Lists, sets, and maps have literal syntax.

final numbers = <int>[1, 2, 3];
final tags = <String>{'flutter', 'dart'};
final counts = <String, int>{'likes': 12, 'reposts': 3};

Collection literals support conditions and loops.

final visible = [
'home',
if (isSignedIn) 'profile',
for (final item in extraTabs) item,
];

Functions are first-class values.
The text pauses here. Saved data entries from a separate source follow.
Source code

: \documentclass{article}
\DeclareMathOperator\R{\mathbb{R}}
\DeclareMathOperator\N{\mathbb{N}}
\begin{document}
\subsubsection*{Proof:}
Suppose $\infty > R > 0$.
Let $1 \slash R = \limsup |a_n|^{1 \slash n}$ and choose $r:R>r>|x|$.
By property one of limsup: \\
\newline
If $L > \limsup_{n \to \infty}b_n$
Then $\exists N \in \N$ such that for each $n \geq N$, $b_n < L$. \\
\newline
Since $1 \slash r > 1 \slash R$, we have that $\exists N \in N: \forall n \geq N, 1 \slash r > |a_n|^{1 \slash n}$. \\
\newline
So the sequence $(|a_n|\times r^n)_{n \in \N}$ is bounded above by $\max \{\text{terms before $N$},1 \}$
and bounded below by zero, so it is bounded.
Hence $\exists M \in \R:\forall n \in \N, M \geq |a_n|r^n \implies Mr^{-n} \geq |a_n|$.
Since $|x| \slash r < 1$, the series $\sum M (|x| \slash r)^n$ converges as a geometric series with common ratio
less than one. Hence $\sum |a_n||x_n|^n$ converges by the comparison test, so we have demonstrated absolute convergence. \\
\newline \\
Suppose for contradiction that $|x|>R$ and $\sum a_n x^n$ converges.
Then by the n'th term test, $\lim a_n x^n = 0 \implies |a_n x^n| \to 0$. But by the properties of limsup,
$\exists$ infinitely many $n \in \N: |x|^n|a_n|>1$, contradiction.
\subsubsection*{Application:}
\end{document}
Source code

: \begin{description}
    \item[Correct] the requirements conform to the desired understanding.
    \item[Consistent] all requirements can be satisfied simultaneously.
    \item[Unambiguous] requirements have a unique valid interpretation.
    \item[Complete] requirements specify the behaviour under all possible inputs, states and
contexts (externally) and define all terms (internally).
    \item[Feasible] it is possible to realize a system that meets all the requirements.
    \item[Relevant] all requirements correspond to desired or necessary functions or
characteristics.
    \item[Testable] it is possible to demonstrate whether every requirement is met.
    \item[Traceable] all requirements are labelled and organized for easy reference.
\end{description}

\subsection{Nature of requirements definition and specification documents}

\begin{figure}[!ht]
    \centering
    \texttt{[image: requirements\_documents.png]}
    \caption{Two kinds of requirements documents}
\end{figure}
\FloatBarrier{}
They can be named, anonymous, or written as single-expression arrow functions.

int add(int a, int b) => a + b;
final doubled = [1, 2, 3].map((n) => n * 2).toList();

Dart has positional parameters, optional positional parameters, and named parameters.

void log(String message, [String level = 'info']) {}
void createPost({required String text, String? replyTo}) {}

Named parameters make call sites readable when a function takes multiple related values.

Classes are the standard unit for data and behavior.

class Profile {
Profile({required this.did, required this.handle});
final String did;
final String handle;
String get mention => '@$handle';
}

Dart supports single inheritance, interfaces through implements, abstract classes, mixins, extension methods, enhanced enums, and sealed class hierarchies.

sealed class LoadState {}
final class Loading extends LoadState {}
final class Loaded extends LoadState {
Loaded(this.items);
final List<String> items;
}

Sealed classes pair well with pattern matching.

switch (state) {
case Loading():
print('loading');
case Loaded(:final items):
print(items.length);
}

Dart uses Future for one eventual value and Stream for a sequence of asynchronous values.

Future<String> fetchName() async {
final response = await client.get('/profile');
return response.name;
}
Stream<int> ticks() async* {
for (var i = 0; i < 3; i++) {
yield i;
}
}

Flutter code uses these constantly for network requests, database work, timers, subscriptions, and UI state that arrives later.

Dart imports core libraries, packages, and local files.

import 'dart:math' as math;
import 'package:http/http.dart' as http;
import 'src/profile.dart';

Package code is resolved through pubspec.yaml and pub.dev.